== Work instructions ==
Lines holding the string "ipynb" are the ones to copy; find them all in the data.

== Information shown ==

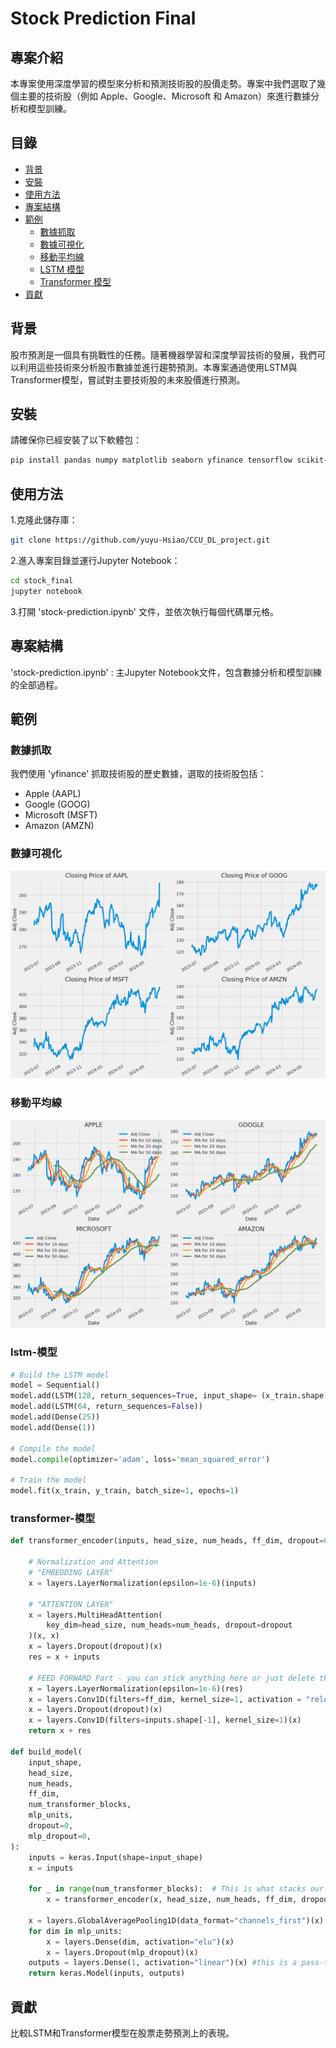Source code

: # Stock Prediction Final

## 專案介紹

本專案使用深度學習的模型來分析和預測技術股的股價走勢。專案中我們選取了幾個主要的技術股（例如 Apple、Google、Microsoft 和 Amazon）來進行數據分析和模型訓練。

## 目錄

- [背景](#背景)
- [安裝](#安裝)
- [使用方法](#使用方法)
- [專案結構](#專案結構)
- [範例](#範例)
  - [數據抓取](#數據抓取)
  - [數據可視化](#數據可視化)
  - [移動平均線](#移動平均線)
  - [LSTM 模型](#lstm-模型)
  - [Transformer 模型](#transformer-模型)
- [貢獻](#貢獻)


## 背景

股市預測是一個具有挑戰性的任務。隨著機器學習和深度學習技術的發展，我們可以利用這些技術來分析股市數據並進行趨勢預測。本專案通過使用LSTM與Transformer模型，嘗試對主要技術股的未來股價進行預測。

## 安裝

請確保你已經安裝了以下軟體包：

```bash
pip install pandas numpy matplotlib seaborn yfinance tensorflow scikit-learn
```
## 使用方法

1.克隆此儲存庫：

```bash
git clone https://github.com/yuyu-Hsiao/CCU_DL_project.git
```

2.進入專案目錄並運行Jupyter Notebook：

```bash
cd stock_final
jupyter notebook
```

3.打開 'stock-prediction.ipynb' 文件，並依次執行每個代碼單元格。


## 專案結構
'stock-prediction.ipynb' : 主Jupyter Notebook文件，包含數據分析和模型訓練的全部過程。

## 範例
### 數據抓取
我們使用 'yfinance' 抓取技術股的歷史數據，選取的技術股包括：
- Apple (AAPL)
- Google (GOOG)
- Microsoft (MSFT)
- Amazon (AMZN)
### 數據可視化

![close](pic/1.png)

### 移動平均線

![MA](pic/3.png)

### lstm-模型

```python
# Build the LSTM model
model = Sequential()
model.add(LSTM(128, return_sequences=True, input_shape= (x_train.shape[1], 1)))
model.add(LSTM(64, return_sequences=False))
model.add(Dense(25))
model.add(Dense(1))

# Compile the model
model.compile(optimizer='adam', loss='mean_squared_error')

# Train the model
model.fit(x_train, y_train, batch_size=1, epochs=1)
```

### transformer-模型

```python
def transformer_encoder(inputs, head_size, num_heads, ff_dim, dropout=0):
    
    # Normalization and Attention
    # "EMBEDDING LAYER"
    x = layers.LayerNormalization(epsilon=1e-6)(inputs)
    
    # "ATTENTION LAYER"
    x = layers.MultiHeadAttention(
        key_dim=head_size, num_heads=num_heads, dropout=dropout
    )(x, x)
    x = layers.Dropout(dropout)(x)
    res = x + inputs
    
    # FEED FORWARD Part - you can stick anything here or just delete the whole section - it will still work. 
    x = layers.LayerNormalization(epsilon=1e-6)(res)
    x = layers.Conv1D(filters=ff_dim, kernel_size=1, activation = "relu")(x)
    x = layers.Dropout(dropout)(x)
    x = layers.Conv1D(filters=inputs.shape[-1], kernel_size=1)(x)
    return x + res

def build_model(
    input_shape,
    head_size,
    num_heads,
    ff_dim,
    num_transformer_blocks,
    mlp_units,
    dropout=0,
    mlp_dropout=0,
):
    inputs = keras.Input(shape=input_shape)
    x = inputs
    
    for _ in range(num_transformer_blocks):  # This is what stacks our transformer blocks
        x = transformer_encoder(x, head_size, num_heads, ff_dim, dropout)

    x = layers.GlobalAveragePooling1D(data_format="channels_first")(x)
    for dim in mlp_units:
        x = layers.Dense(dim, activation="elu")(x)
        x = layers.Dropout(mlp_dropout)(x)
    outputs = layers.Dense(1, activation="linear")(x) #this is a pass-through
    return keras.Model(inputs, outputs)
```

## 貢獻
比較LSTM和Transformer模型在股票走勢預測上的表現。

== Response area ==
3.打開 'stock-prediction.ipynb' 文件，並依次執行每個代碼單元格。
'stock-prediction.ipynb' : 主Jupyter Notebook文件，包含數據分析和模型訓練的全部過程。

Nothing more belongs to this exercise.